What does “At risk equity that is insufficient to finacne the entity’s activities without additional support” mean I understand the literal meaning of the sentence, but who provides the necessary support? Does this mean that the equity holders own too small a percentage so its highly leveraged with debt, does it mean that the sponsor has to provide the support? And speaking of equity holders, most that receive payments form an SPE are receiving fixed debt payments What the hell does “equity” mean in this case - by definition equity holders are the ones who receive the risk and reward in any situation, so shouldn’t the “equity” holders in an spe be considered debt holders, since they are given only fixed cash flows and the sponsor receives any residual benefits, capital gains, etc?
Let’s say a company sets up an SPE in order to obtain low cost financing for a capital expenditure. However, that company only wants to infuse the SPE with 5% of capital This alone is not enough, so they have to seek capital from additional sources (other companies or individuals). There can be a clause built in which states the additional equity providers will receive no residual benefit, but at the same time they won’t incur any losses on their investment.
Ok, so its the SPONSOR whose at risk equity is insufficient, not the overall equity invested. So in this case do the equity holders receive fixed payments liek preferred stock? if so why aren’t they just considered debtholders? What makes them “Equity”

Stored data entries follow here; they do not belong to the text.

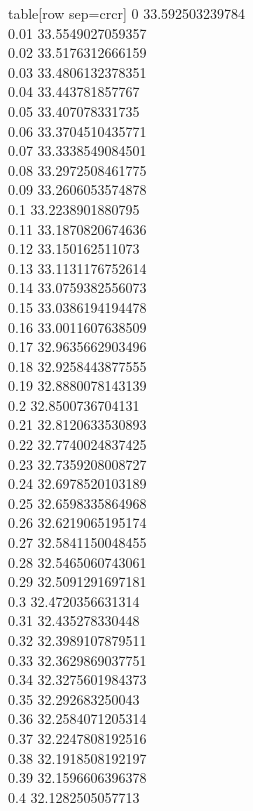   table[row sep=crcr]{%
0	33.592503239784\\
0.01	33.5549027059357\\
0.02	33.5176312666159\\
0.03	33.4806132378351\\
0.04	33.443781857767\\
0.05	33.407078331735\\
0.06	33.3704510435771\\
0.07	33.3338549084501\\
0.08	33.2972508461775\\
0.09	33.2606053574878\\
0.1	33.2238901880795\\
0.11	33.1870820674636\\
0.12	33.150162511073\\
0.13	33.1131176752614\\
0.14	33.0759382556073\\
0.15	33.0386194194478\\
0.16	33.0011607638509\\
0.17	32.9635662903496\\
0.18	32.9258443877555\\
0.19	32.8880078143139\\
0.2	32.8500736704131\\
0.21	32.8120633530893\\
0.22	32.7740024837425\\
0.23	32.7359208008727\\
0.24	32.6978520103189\\
0.25	32.6598335864968\\
0.26	32.6219065195174\\
0.27	32.5841150048455\\
0.28	32.5465060743061\\
0.29	32.5091291697181\\
0.3	32.4720356631314\\
0.31	32.435278330448\\
0.32	32.3989107879511\\
0.33	32.3629869037751\\
0.34	32.3275601984373\\
0.35	32.292683250043\\
0.36	32.2584071205314\\
0.37	32.2247808192516\\
0.38	32.1918508192197\\
0.39	32.1596606396378\\
0.4	32.1282505057713\\
}
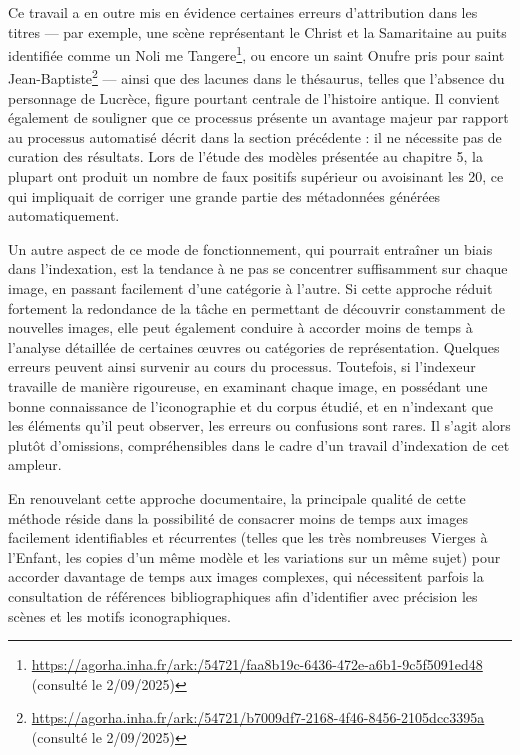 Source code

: Ce travail a en outre mis en évidence certaines erreurs d’attribution dans les titres — par exemple, une scène représentant le Christ et la Samaritaine au puits identifiée comme un Noli me Tangere\footnote{\url{https://agorha.inha.fr/ark:/54721/faa8b19c-6436-472e-a6b1-9c5f5091ed48} (consulté le 2/09/2025)}, ou encore un saint Onufre pris pour saint Jean-Baptiste\footnote{\url{https://agorha.inha.fr/ark:/54721/b7009df7-2168-4f46-8456-2105dcc3395a} (consulté le 2/09/2025)} — ainsi que des lacunes dans le thésaurus, telles que l’absence du personnage de Lucrèce, figure pourtant centrale de l’histoire antique. Il convient également de souligner que ce processus présente un avantage majeur par rapport au processus automatisé décrit dans la section précédente : il ne nécessite pas de curation des résultats. Lors de l’étude des modèles présentée au chapitre 5, la plupart ont produit un nombre de faux positifs supérieur ou avoisinant les 20, ce qui impliquait de corriger une grande partie des métadonnées générées automatiquement.

Un autre aspect de ce mode de fonctionnement, qui pourrait entraîner un biais dans l’indexation, est la tendance à ne pas se concentrer suffisamment sur chaque image, en passant facilement d’une catégorie à l’autre. Si cette approche réduit fortement la redondance de la tâche en permettant de découvrir constamment de nouvelles images, elle peut également conduire à accorder moins de temps à l’analyse détaillée de certaines œuvres ou catégories de représentation. Quelques erreurs peuvent ainsi survenir au cours du processus. Toutefois, si l’indexeur travaille de manière rigoureuse, en examinant chaque image, en possédant une bonne connaissance de l’iconographie et du corpus étudié, et en n’indexant que les éléments qu’il peut observer, les erreurs ou confusions sont rares. Il s’agit alors plutôt d’omissions, compréhensibles dans le cadre d’un travail d’indexation de cet ampleur.

En renouvelant cette approche documentaire, la principale qualité de cette méthode réside dans la possibilité de consacrer moins de temps aux images facilement identifiables et récurrentes (telles que les très nombreuses Vierges à l’Enfant, les copies d’un même modèle et les variations sur un même sujet) pour accorder davantage de temps aux images complexes, qui nécessitent parfois la consultation de références bibliographiques afin d’identifier avec précision les scènes et les motifs iconographiques.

rolo550 Wrote: ------------------------------------------------------- > Ok, so its the SPONSOR whose at risk equity is > insufficient, not the overall equity invested. > > > So in this case do the equity holders receive > fixed payments liek preferred stock? if so why > aren’t they just considered debtholders? What > makes them “Equity” I don’t know if it’s preferred stock, but basically it comes down to this: let’s say I need $10 million of equity to finance the operations of an SPE. But I’m only willing to commit $2 million, so I seek $8 million elsewhere. That would be an insufficient at risk equity investment.